El procedimiento fue llevado adelante por personal de la Prefectura Salto Grande, en el marco de una investigación impulsada por la Delegación de Inteligencia Criminal, que había detectado movimientos sospechosos vinculados al traslado ilegal de mercadería a través de pasos no habilitados de la frontera fluvial.
Según se informó, los agentes montaron tareas de vigilancia en inmediaciones del kilómetro 340,2 del río Uruguay, una zona frecuentemente utilizada para maniobras clandestinas debido a su geografía y la abundante vegetación costera.
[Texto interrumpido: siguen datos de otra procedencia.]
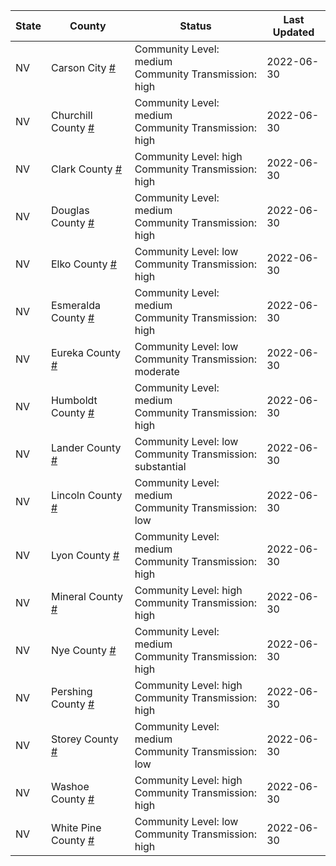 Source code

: State | County | Status | Last Updated
--- | --- | --- | --- 
NV | Carson City <a href="#carson_city">#</a> | <a name="carson_city"></a>Community Level: medium<br/>Community Transmission: high | 2022-06-30
NV | Churchill County <a href="#churchill_county">#</a> | <a name="churchill_county"></a>Community Level: medium<br/>Community Transmission: high | 2022-06-30
NV | Clark County <a href="#clark_county">#</a> | <a name="clark_county"></a>Community Level: high<br/>Community Transmission: high | 2022-06-30
NV | Douglas County <a href="#douglas_county">#</a> | <a name="douglas_county"></a>Community Level: medium<br/>Community Transmission: high | 2022-06-30
NV | Elko County <a href="#elko_county">#</a> | <a name="elko_county"></a>Community Level: low<br/>Community Transmission: high | 2022-06-30
NV | Esmeralda County <a href="#esmeralda_county">#</a> | <a name="esmeralda_county"></a>Community Level: medium<br/>Community Transmission: high | 2022-06-30
NV | Eureka County <a href="#eureka_county">#</a> | <a name="eureka_county"></a>Community Level: low<br/>Community Transmission: moderate | 2022-06-30
NV | Humboldt County <a href="#humboldt_county">#</a> | <a name="humboldt_county"></a>Community Level: medium<br/>Community Transmission: high | 2022-06-30
NV | Lander County <a href="#lander_county">#</a> | <a name="lander_county"></a>Community Level: low<br/>Community Transmission: substantial | 2022-06-30
NV | Lincoln County <a href="#lincoln_county">#</a> | <a name="lincoln_county"></a>Community Level: medium<br/>Community Transmission: low | 2022-06-30
NV | Lyon County <a href="#lyon_county">#</a> | <a name="lyon_county"></a>Community Level: medium<br/>Community Transmission: high | 2022-06-30
NV | Mineral County <a href="#mineral_county">#</a> | <a name="mineral_county"></a>Community Level: high<br/>Community Transmission: high | 2022-06-30
NV | Nye County <a href="#nye_county">#</a> | <a name="nye_county"></a>Community Level: medium<br/>Community Transmission: high | 2022-06-30
NV | Pershing County <a href="#pershing_county">#</a> | <a name="pershing_county"></a>Community Level: high<br/>Community Transmission: high | 2022-06-30
NV | Storey County <a href="#storey_county">#</a> | <a name="storey_county"></a>Community Level: medium<br/>Community Transmission: low | 2022-06-30
NV | Washoe County <a href="#washoe_county">#</a> | <a name="washoe_county"></a>Community Level: high<br/>Community Transmission: high | 2022-06-30
NV | White Pine County <a href="#white_pine_county">#</a> | <a name="white_pine_county"></a>Community Level: low<br/>Community Transmission: high | 2022-06-30
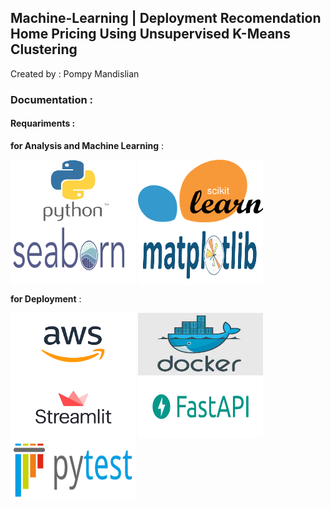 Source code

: ## Machine-Learning | Deployment Recomendation Home Pricing Using Unsupervised K-Means Clustering

Created by : Pompy Mandislian

<h3> Documentation : </h3>

<h4> <b> Requariments : </b> </h4>

**for Analysis and Machine Learning** :
<p>
  <img align="center" src="Image/python.png" width="200" height="100" />
  <img align="center" src="Image/scikit.png" width="200" height="100" />
  <img align="center" src="Image/seaborn.png" width="200" height="100" />
  <img align="center" src="Image/matplotlip.png" width="200" height="100" />
</p>

**for Deployment** :
<p>
  <img align="center" src="Image/aws.png" width="200" height="100" />
  <img align="center" src="Image/docker.jpg" width="200" height="100" />
  <img align="center" src="Image/streamlit.png" width="200" height="100" />
  <img align="center" src="Image/fastapi.png" width="200" height="100" />
  <img align="center" src="Image/pytest.png" width="200" height="100" />
</p>
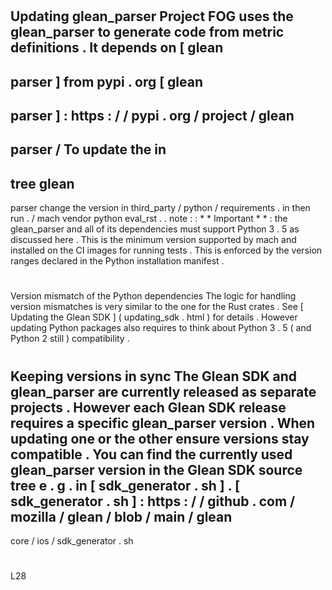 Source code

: #
Updating
glean_parser
Project
FOG
uses
the
glean_parser
to
generate
code
from
metric
definitions
.
It
depends
on
[
glean
-
parser
]
from
pypi
.
org
[
glean
-
parser
]
:
https
:
/
/
pypi
.
org
/
project
/
glean
-
parser
/
To
update
the
in
-
tree
glean
-
parser
change
the
version
in
third_party
/
python
/
requirements
.
in
then
run
.
/
mach
vendor
python
eval_rst
.
.
note
:
:
*
*
Important
*
*
:
the
glean_parser
and
all
of
its
dependencies
must
support
Python
3
.
5
as
discussed
here
.
This
is
the
minimum
version
supported
by
mach
and
installed
on
the
CI
images
for
running
tests
.
This
is
enforced
by
the
version
ranges
declared
in
the
Python
installation
manifest
.
#
#
Version
mismatch
of
the
Python
dependencies
The
logic
for
handling
version
mismatches
is
very
similar
to
the
one
for
the
Rust
crates
.
See
[
Updating
the
Glean
SDK
]
(
updating_sdk
.
html
)
for
details
.
However
updating
Python
packages
also
requires
to
think
about
Python
3
.
5
(
and
Python
2
still
)
compatibility
.
#
#
Keeping
versions
in
sync
The
Glean
SDK
and
glean_parser
are
currently
released
as
separate
projects
.
However
each
Glean
SDK
release
requires
a
specific
glean_parser
version
.
When
updating
one
or
the
other
ensure
versions
stay
compatible
.
You
can
find
the
currently
used
glean_parser
version
in
the
Glean
SDK
source
tree
e
.
g
.
in
[
sdk_generator
.
sh
]
.
[
sdk_generator
.
sh
]
:
https
:
/
/
github
.
com
/
mozilla
/
glean
/
blob
/
main
/
glean
-
core
/
ios
/
sdk_generator
.
sh
#
L28
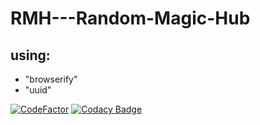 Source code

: # RMH---Random-Magic-Hub
## using:
- "browserify"
- "uuid"

[![CodeFactor](https://www.codefactor.io/repository/github/curlearn/rmh---random-magic-hub/badge/main?s=2369509aa8f71e3e14bedbfd1f30e1db23aa3f70)](https://www.codefactor.io/repository/github/curlearn/rmh---random-magic-hub/overview/main)
[![Codacy Badge](https://app.codacy.com/project/badge/Grade/6f1c0697dc754d4ca8baad3f7818a730)](https://www.codacy.com/gh/CurLearn/RMH---Random-Magic-Hub/dashboard?utm_source=github.com&amp;utm_medium=referral&amp;utm_content=CurLearn/RMH---Random-Magic-Hub&amp;utm_campaign=Badge_Grade)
Durante los patrullajes, los uniformados localizaron una embarcación de chapa equipada con un motor fuera de borda, oculta entre la vegetación de la costa argentina y aparentemente preparada para iniciar el cruce hacia territorio uruguayo.
Al inspeccionar el bote, los prefectos encontraron diez bultos de grandes dimensiones que contenían un total de 1.075 prendas de vestir. La carga no poseía documentación respaldatoria ni aval aduanero, por lo que fue inmediatamente secuestrada.
De acuerdo a fuentes oficiales, el valor de la mercadería supera los 517 mil pesos uruguayos, cifra equivalente a más de 18 millones de pesos argentinos, lo que evidencia la magnitud económica de la maniobra ilegal.
Los investigadores sospechan que el cargamento tenía como objetivo abastecer circuitos de venta informal en la ciudad de Salto, aprovechando la vulnerabilidad de algunos sectores de la frontera fluvial para el traslado clandestino de productos.